# Balsa USA 1/6th scale Sopwith Pup build.



## Gary (May 21, 2004)

Power will be provided by a Saito 56 and most likely I'll stick with the standard antique Solartex with the roundel design, but I am open for suggestions. I'm also thinking of NOT clear coating the covering and just let it get that vintage look.

The kit.

I had already started this build am just fast forwarding.


----------



## Gary (May 21, 2004)

What this plane looks like during flight.


----------



## Gary (May 21, 2004)

Setting up the building board and the start. Cleaning up the ribs.


----------



## Gary (May 21, 2004)

Now for some wing assembly.


----------



## Gary (May 21, 2004)

I'm using the usual CA's, but I am using as much Titebond II as I can.










Joining the upper right wing half with the center section.










Joining the upper left wing half.


----------



## Gary (May 21, 2004)

I pulled off this build in order to get back to another plane I have further along. Sig Four Star 60. More to follow.


----------



## A6TEXAN (Apr 2, 2010)

Ok cool gary, im anxiously watching build.


----------



## Gary (May 21, 2004)

Thanks. I want to finish up my 4 Star 60 first though. Right now I'm trying to figure out how to run my throttle cable before sheeting the top deck.

Got the tank and extra large RX pack in. I went with a really big RX battery since the 4 Stars build tail heavy. I mean, why not add more battery capacity instead of just dead lead? h:

Power is a Magnum 91 four stroke.


----------



## Gary (May 21, 2004)

Pics of the battery pack.

5000 mah.


----------



## Gary (May 21, 2004)

Being that I'm building two planes at the same time, Ill be including my 4 Star 60 in this thread. I think I have the throttle cable routing figured out and that is always a challenge when using 4-strokes. And also while trying to keep access to the fuel tank for removal. Once I add the top sheeting, there is no more access to the tank except from the wing bay.


----------



## Gary (May 21, 2004)

I know the title mentions the Pup, but I don't feel the need to start another thread for my 4 Star 60 build. I got a little more done on it in the last couple of weeks. I got the top decking done, painted the cockpit area and began routing the control rods and am doing something I have never done before.

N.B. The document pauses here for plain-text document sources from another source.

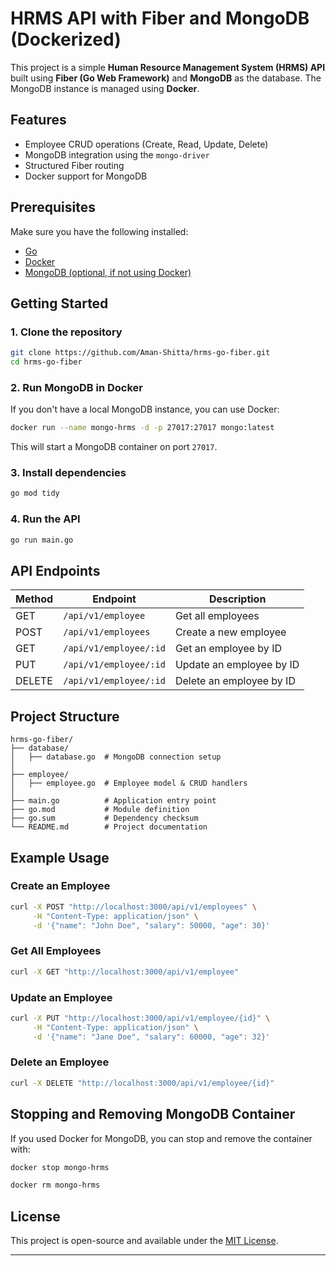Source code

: # HRMS API with Fiber and MongoDB (Dockerized)

This project is a simple **Human Resource Management System (HRMS) API** built using **Fiber (Go Web Framework)** and **MongoDB** as the database. The MongoDB instance is managed using **Docker**.

## Features
- Employee CRUD operations (Create, Read, Update, Delete)
- MongoDB integration using the `mongo-driver`
- Structured Fiber routing
- Docker support for MongoDB

## Prerequisites
Make sure you have the following installed:
- [Go](https://go.dev/dl/)
- [Docker](https://www.docker.com/get-started)
- [MongoDB (optional, if not using Docker)](https://www.mongodb.com/try/download/community)

## Getting Started

### 1. Clone the repository
```sh
git clone https://github.com/Aman-Shitta/hrms-go-fiber.git
cd hrms-go-fiber
```

### 2. Run MongoDB in Docker
If you don't have a local MongoDB instance, you can use Docker:
```sh
docker run --name mongo-hrms -d -p 27017:27017 mongo:latest
```
This will start a MongoDB container on port `27017`.

### 3. Install dependencies
```sh
go mod tidy
```

### 4. Run the API
```sh
go run main.go
```

## API Endpoints
| Method | Endpoint | Description |
|--------|------------|-------------|
| GET    | `/api/v1/employee` | Get all employees |
| POST   | `/api/v1/employees` | Create a new employee |
| GET    | `/api/v1/employee/:id` | Get an employee by ID |
| PUT    | `/api/v1/employee/:id` | Update an employee by ID |
| DELETE | `/api/v1/employee/:id` | Delete an employee by ID |

## Project Structure
```
hrms-go-fiber/
├── database/
│   ├── database.go  # MongoDB connection setup
│
├── employee/
│   ├── employee.go  # Employee model & CRUD handlers
│
├── main.go          # Application entry point
├── go.mod           # Module definition
├── go.sum           # Dependency checksum
└── README.md        # Project documentation
```

## Example Usage

### Create an Employee
```sh
curl -X POST "http://localhost:3000/api/v1/employees" \
     -H "Content-Type: application/json" \
     -d '{"name": "John Doe", "salary": 50000, "age": 30}'
```

### Get All Employees
```sh
curl -X GET "http://localhost:3000/api/v1/employee"
```

### Update an Employee
```sh
curl -X PUT "http://localhost:3000/api/v1/employee/{id}" \
     -H "Content-Type: application/json" \
     -d '{"name": "Jane Doe", "salary": 60000, "age": 32}'
```

### Delete an Employee
```sh
curl -X DELETE "http://localhost:3000/api/v1/employee/{id}"
```

## Stopping and Removing MongoDB Container
If you used Docker for MongoDB, you can stop and remove the container with:
```sh
docker stop mongo-hrms

docker rm mongo-hrms
```

## License
This project is open-source and available under the [MIT License](LICENSE).

---

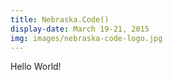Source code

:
```yaml
---
title: Nebraska.Code()
display-date: March 19-21, 2015
img: images/nebraska-code-logo.jpg
---
```

Hello World!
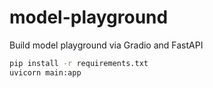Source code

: # model-playground

Build model playground via Gradio and FastAPI

```bash
pip install -r requirements.txt
uvicorn main:app
```
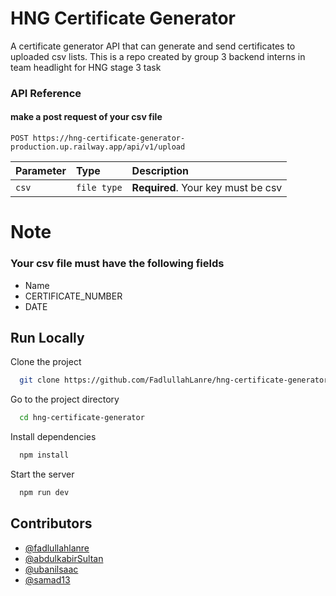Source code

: 
# HNG Certificate Generator
A certificate generator API that can generate and send certificates to uploaded csv lists.
This is a repo created by group 3 backend interns in team headlight for HNG stage 3 task

### API Reference

#### make a post request of your csv file
```http
POST https://hng-certificate-generator-production.up.railway.app/api/v1/upload
```
| Parameter | Type     | Description                |
| :-------- | :------- | :------------------------- |
| `csv` | `file type` | **Required**. Your key must be csv |

# Note

### Your csv file must have the following fields
- Name 
- CERTIFICATE_NUMBER
- DATE


## Run Locally

Clone the project

```bash
  git clone https://github.com/FadlullahLanre/hng-certificate-generator
```

Go to the project directory

```bash
  cd hng-certificate-generator
```

Install dependencies

```bash
  npm install
```

Start the server

```bash
  npm run dev
```


## Contributors

- [@fadlullahlanre](https://github.com/FadlullahLanre)
- [@abdulkabirSultan](https://github.com/abdulkabirsultan)
- [@ubanilsaac](https://github.com/ubaniIsaac)
- [@samad13](https://github.com/samad13)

Being a fan of the Sullivan Gold-N-Rods, that's what I planned on using. Then I found out the laser cut holes through the formers are oversize for the Sullivan's. However, the outer housings from the Sullivan's fit perfectly through the I.D. of the kit's standard O.D. tubing. I think this will make for a much more robust design with less chance of pushrod flex in an overpowered possibly 9 pound plane.


----------



## Gary (May 21, 2004)

I am now moving back to the Sopwith Pup build. Getting the board set up for building the bottom wing and have a piece of advice for the newer builders and I can't believe I didn't do this. Once your settled in and identified all those W1 and so on ribs, mark them ALL! And don't wait several months, or in this case a year before moving on.

I could of saved an hour or two of build time doing not only that, but bundling and marking all the spars etc.

Another suggestion. When you buy wax paper, but it by the case! I'm stuck with plastic.


----------



## Gary (May 21, 2004)

Not much to report today. Framing the lower left wing half.


----------



## Gary (May 21, 2004)

Got a little more work done on the lower left wing half. I probably won't get much more work done today because of the game.

GO TEXANS!


----------



## Gary (May 21, 2004)

Hopefully I built this wing panel flat enough. :tongue:


----------



## Gary (May 21, 2004)

Still working the lower wing, I finished both wing panels, the center section and am now mating the three, or actually the right side and the center section since my table isn't long enough to properly measure the 1" dihedral on both sides at the same time.

I'm using Titebond II and after that dries Ill shift everything over to the right and glue up the left wing panel.

I haven't done much sanding, just a little _rough _shaping on the lower wing at this point. I'm going to wait on final shaping/sanding on the wing after I complete the wing panel so as to compare it to the top wing. I want to set them side by side and try and get the shapes as close as possible.


----------



## Gary (May 21, 2004)

I got a little bored and lost building the wings and decided to work on the horizontal stabilizer jumping ahead. This is NOT an easy build and sometimes I just need to walk away and come back another day.


----------



## Gary (May 21, 2004)

I'm running a little behind with work and all. I'll probably have to work some more OT this weekend, but I won't complain. I like the extra money!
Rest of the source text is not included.